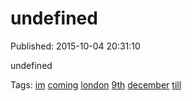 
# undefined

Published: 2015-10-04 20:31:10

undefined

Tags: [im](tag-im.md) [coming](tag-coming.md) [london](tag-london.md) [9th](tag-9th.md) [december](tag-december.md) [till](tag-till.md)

...

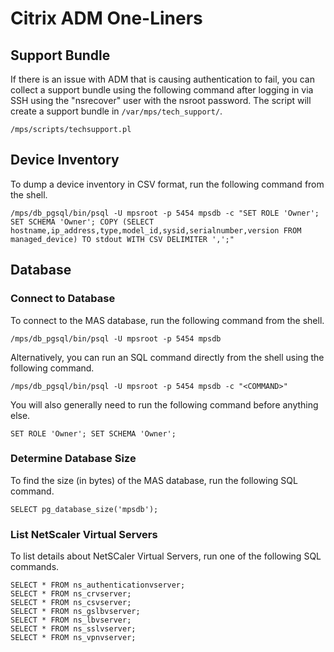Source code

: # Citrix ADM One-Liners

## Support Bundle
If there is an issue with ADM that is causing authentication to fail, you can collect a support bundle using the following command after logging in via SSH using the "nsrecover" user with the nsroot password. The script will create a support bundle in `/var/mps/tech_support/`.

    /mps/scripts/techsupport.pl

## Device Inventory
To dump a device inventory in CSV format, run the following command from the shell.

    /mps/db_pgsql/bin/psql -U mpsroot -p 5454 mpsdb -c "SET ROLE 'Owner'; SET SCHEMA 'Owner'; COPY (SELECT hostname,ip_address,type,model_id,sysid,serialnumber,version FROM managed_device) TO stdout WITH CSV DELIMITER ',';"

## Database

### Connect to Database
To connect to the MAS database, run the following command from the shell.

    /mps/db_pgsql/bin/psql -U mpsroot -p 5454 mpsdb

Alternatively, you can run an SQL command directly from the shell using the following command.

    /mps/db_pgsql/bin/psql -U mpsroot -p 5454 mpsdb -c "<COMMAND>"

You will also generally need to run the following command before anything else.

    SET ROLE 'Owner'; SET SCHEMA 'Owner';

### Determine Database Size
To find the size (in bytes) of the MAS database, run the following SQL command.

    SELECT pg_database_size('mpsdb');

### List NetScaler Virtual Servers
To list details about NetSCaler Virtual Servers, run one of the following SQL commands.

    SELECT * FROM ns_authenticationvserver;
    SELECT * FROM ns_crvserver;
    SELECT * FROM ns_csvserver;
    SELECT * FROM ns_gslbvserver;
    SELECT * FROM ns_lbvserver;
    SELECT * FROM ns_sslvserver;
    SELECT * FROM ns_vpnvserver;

== Prompt ==
Copy each line of the data that contains the word "Virtual".

== Exercise solution ==
### List NetScaler Virtual Servers
To list details about NetSCaler Virtual Servers, run one of the following SQL commands.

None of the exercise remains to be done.